Preparations began days before. As evening approached, platters of food appeared on the kitchen counter. My father carried bags of ice from the car. I listened for the sound of his feet on the steps and waited to hear the screen door slam. I watched with pleasure as he fired up the tiki torches that illuminated the fruit trees.
Following the heavy scent of Shalimar down the hall to my parents’ room, I watched my mother putting the finishing touches on her make-up. She didn’t wear much, but I loved to watch the way she poised her mouth and pressed her lips together when she applied her favorite red lipstick. She wore a black, sleeveless shantung sheath and high heels. She had probably been to the beauty parlor again that afternoon for a comb-out, though she had a standing appointment with Dorothy every Friday morning. She turned to me and smiled, reminded me of our bedtime agreement and left me to await her guests.

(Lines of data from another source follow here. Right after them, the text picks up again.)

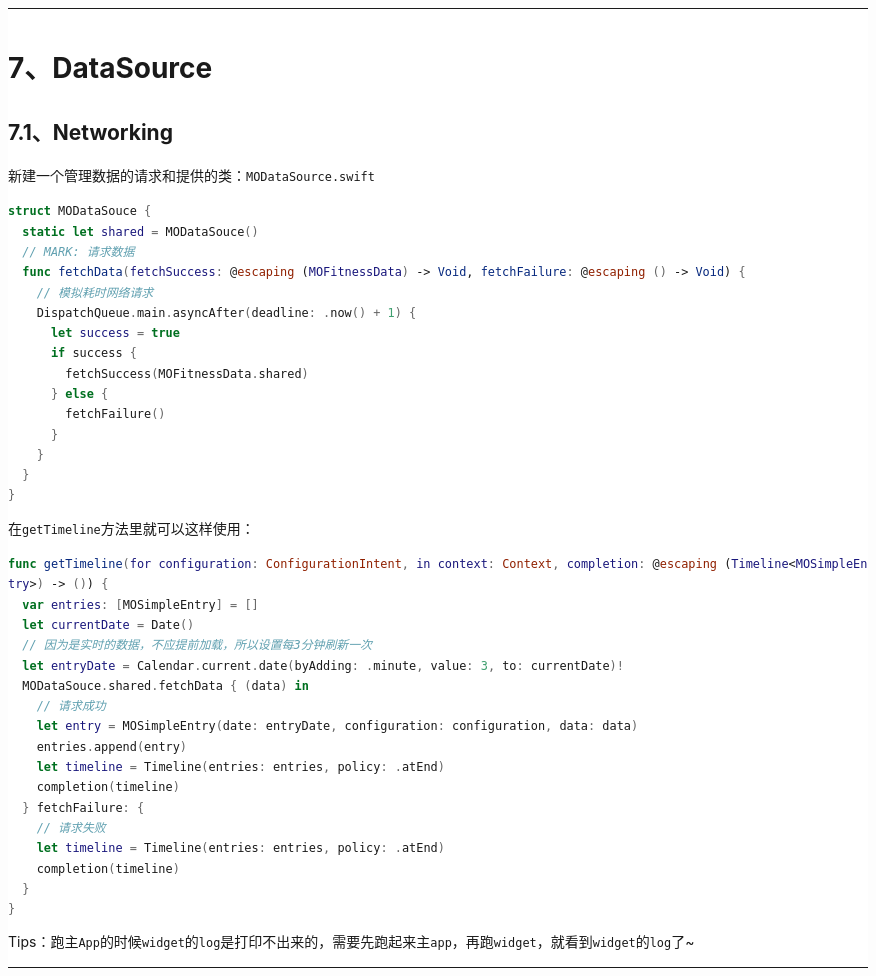 
----

# 7、DataSource

## 7.1、Networking

新建一个管理数据的请求和提供的类：`MODataSource.swift`

```swift
struct MODataSouce {
  static let shared = MODataSouce()
  // MARK: 请求数据
  func fetchData(fetchSuccess: @escaping (MOFitnessData) -> Void, fetchFailure: @escaping () -> Void) {
    // 模拟耗时网络请求
    DispatchQueue.main.asyncAfter(deadline: .now() + 1) {
      let success = true
      if success {
        fetchSuccess(MOFitnessData.shared)
      } else {
        fetchFailure()
      }
    }
  }
}
```
在`getTimeline`方法里就可以这样使用：
```swift
func getTimeline(for configuration: ConfigurationIntent, in context: Context, completion: @escaping (Timeline<MOSimpleEntry>) -> ()) {
  var entries: [MOSimpleEntry] = []
  let currentDate = Date()
  // 因为是实时的数据，不应提前加载，所以设置每3分钟刷新一次
  let entryDate = Calendar.current.date(byAdding: .minute, value: 3, to: currentDate)!
  MODataSouce.shared.fetchData { (data) in
    // 请求成功
    let entry = MOSimpleEntry(date: entryDate, configuration: configuration, data: data)
    entries.append(entry)
    let timeline = Timeline(entries: entries, policy: .atEnd)
    completion(timeline)
  } fetchFailure: {
    // 请求失败
    let timeline = Timeline(entries: entries, policy: .atEnd)
    completion(timeline)
  }
}
```
Tips：跑主`App`的时候`widget`的`log`是打印不出来的，需要先跑起来主`app`，再跑`widget`，就看到`widget`的`log`了~

----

Though the streetlights on the corner had snapped on, the pavement and concrete sidewalk would continue to radiate heat for hours. Voices could be heard through the open windows of houses nearby. In a light, cotton nightgown, I danced across the front yard, the evening grass prickly cool and deliciously damp under my bare feet. Giddy to the point of nausea, I was permitted to stay up past my bedtime until some of the guests arrived. I glowed with the anticipation of a beauty pageant contestant. I had very long hair that my mother braided every morning to prevent tangles. Unbound in the evening, it rippled sensuously down my back toward my knees. Tiny sprigs of grass clung to my bare soles. Twirling in circles, my tan arms outstretched, I released my solar heat back to the atmosphere and impatiently awaited the arrival of grown-up company.
One by one the cars arrived. Wheels crunched to the curb and engines stop. Doors slammed. Laughter echoed, and greetings were exchanged. The front porch light snapped on. Moths and insects instantly fluttered, their wings beating hard against the light fixture. My mother called my name. I paused a moment to take one last look at the dark silhouette of the mountains and briefly scan all the small houses that lined our street. I held my breath. She called again, and I ran up the steps and into the house.
The living room was brightly lit. Clean ashtrays rested conveniently on all the tables. No toys were visible. Back in my room, I heard the clickety-click of high heels on the sidewalk grow louder as each couple approached the front door. Men were handsome in suits. My mother’s friends wore tightly fitted, sleeveless dresses with full floaty skirts or sheaths with deep back V’s and sweet-heart necklines.
Standing on my bed, resting my elbows on the windowsill, I watched this glamorous processional of tailored dresses, each fitted around firm young bosoms and small waistlines. Patent leather pumps, small pocket books and light-weight wraps completed these outfits. Underneath this splendid exterior, flesh was buttressed and squeezed by tight girdles clasped to sheer stockings. Bras carefully molded malleable breasts into perfect points that gently protruded between carefully sewn darts. All this majestic preparation just to stand on the patio and willingly ruin pointy-toed, high-heeled shoes on the wet grass in our back yard.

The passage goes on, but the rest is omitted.